Take a door for example. In many flatscreen video games, you press a button to open a door. But non-gamers would require a tutorial to teach them that. Contrast that with VR, specifically Valve’s new knuckle controllers, where the player simply has to physically reach their hand out and open the door just like they would in real life.
This is only a very small example that Valve could have easily translated both in VR and flatscreen gaming. But Half Life: Alyx will surely contain many unique interactions that are only possible in VR. In the trailer, we see the player knocking things off of a shelf to find the ammo hidden behind. We see the player pick up individual shells and insert them into the chamber of the weapon. A scared or excited player could fumble with this reloading action and create a unique experience. In flatscreen games, reloading is a simple button press that triggers an animation.
We also see the player placing their hand on a scanner and using their other hand to shoot enemies. Because it is a VR game, the player is able to physically lean over and to see the enemies behind the scanner. And this is the strength of a VR exclusive game, the game is tested and designed around player’s real reactions to events in the game.
The Half Life series is historically known for it’s physics puzzles. A common one is placing heavy objects on one end of a see-saw to make it tip. We can expect the developers of Half Life: Alyx to have built physics puzzles only possible in VR.
But Valve’s reasons for making Half Life: Alyx a VR exclusive is more than just about game design.
Valve Believes in the Future of Virtual Reality
If you haven’t been following VR news ever since the original Oculus Rift Developer Kits were released in 2013, you may have missed Valve’s partnership with HTC in developing the first generation HTC Vive. HTC as a company had a successful track record for producing smartphones. They had the manufacturing side of the business figured out. Valve had experience with the software side of things, with decades of video game making experience. The partnership made sense.
Soon after the release of the HTC Vive, Valve came out with SteamVR. SteamVR is the middleman software to connect VR headsets to Valve’s Steam client.
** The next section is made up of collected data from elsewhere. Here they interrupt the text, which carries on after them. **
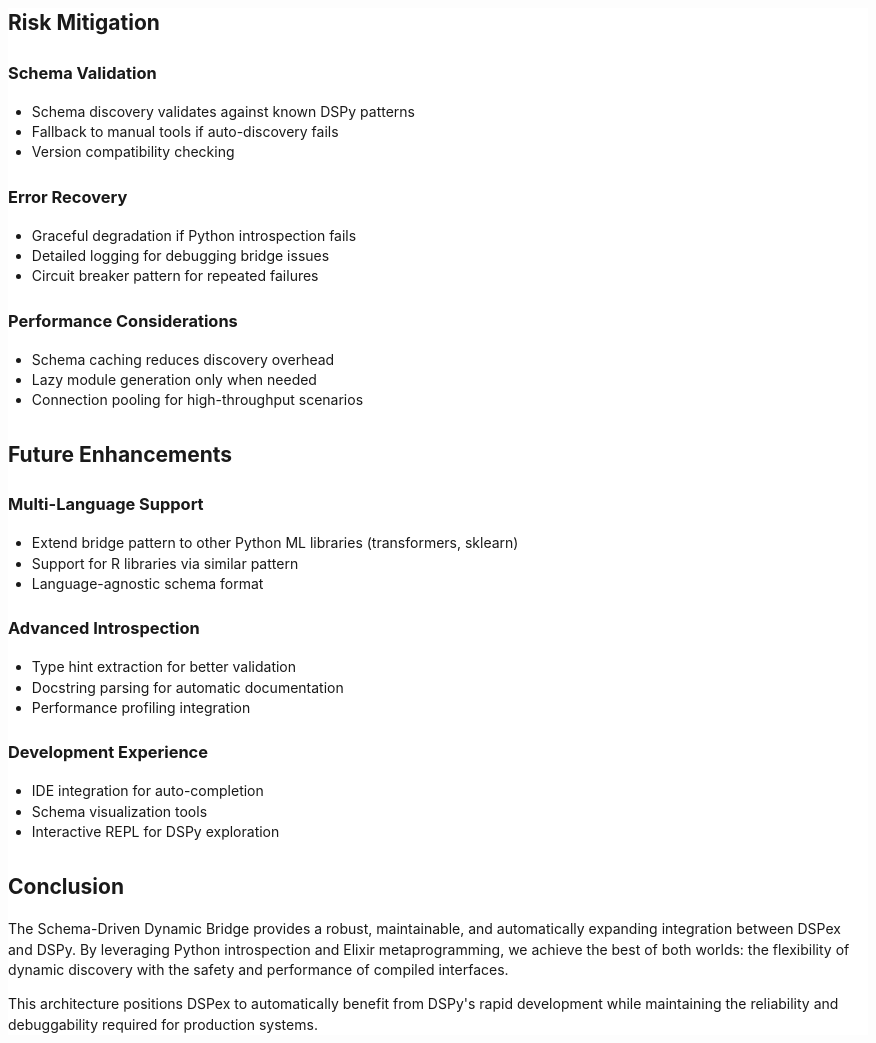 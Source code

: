 ## Risk Mitigation

### Schema Validation
- Schema discovery validates against known DSPy patterns
- Fallback to manual tools if auto-discovery fails
- Version compatibility checking

### Error Recovery
- Graceful degradation if Python introspection fails  
- Detailed logging for debugging bridge issues
- Circuit breaker pattern for repeated failures

### Performance Considerations
- Schema caching reduces discovery overhead
- Lazy module generation only when needed
- Connection pooling for high-throughput scenarios

## Future Enhancements

### Multi-Language Support
- Extend bridge pattern to other Python ML libraries (transformers, sklearn)
- Support for R libraries via similar pattern
- Language-agnostic schema format

### Advanced Introspection
- Type hint extraction for better validation
- Docstring parsing for automatic documentation
- Performance profiling integration

### Development Experience  
- IDE integration for auto-completion
- Schema visualization tools
- Interactive REPL for DSPy exploration

## Conclusion

The Schema-Driven Dynamic Bridge provides a robust, maintainable, and automatically expanding integration between DSPex and DSPy. By leveraging Python introspection and Elixir metaprogramming, we achieve the best of both worlds: the flexibility of dynamic discovery with the safety and performance of compiled interfaces.

This architecture positions DSPex to automatically benefit from DSPy's rapid development while maintaining the reliability and debuggability required for production systems.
Unlike the closed-off Oculus environment, SteamVR supports every major VR headset out there, even ones made by their competitors.
Valve must have considered the HTV Vive to be a success, because in 2019 they announced their own virtual reality headset, the Valve Index. On paper, the Index has better specs than most every other headset on the market. And it comes with Valve’s new Knuckles controllers which supports individual finger tracking and allows the player to physically let go of the controller when doing things like throwing something in VR.
Valve did not simply take an existing product and slap their logo on it. They engineered and payed for new manufacturing machines to be built in order to make their VR headset a reality. That is an incredibly expensive endeavor for a product that does not have a proven market, yet.
While we have seen some ports of AAA titles come to VR, such as Skyrim, Half Life: Alyx will be the first big-budget AAA title made exclusively for VR. Valve is putting their foot down, if you want to play the most anticipated game of the decade, you must buy a VR headset.
This is not the first time Valve has pulled a stunt like this. In 2004, Valve released Half Life 2. But the only way to purchase and play it on PC was through their, then new, Steam game launcher. This forced millions of players to install Steam on their computers whether they wanted to or not. Today Steam is a powerhouse and brings in billions of dollars in revenue for Valve.
Valve is building the future they want, a future where virtual reality is the premiere place to play the latest and best games on the market. Will they succeed? Only time will tell.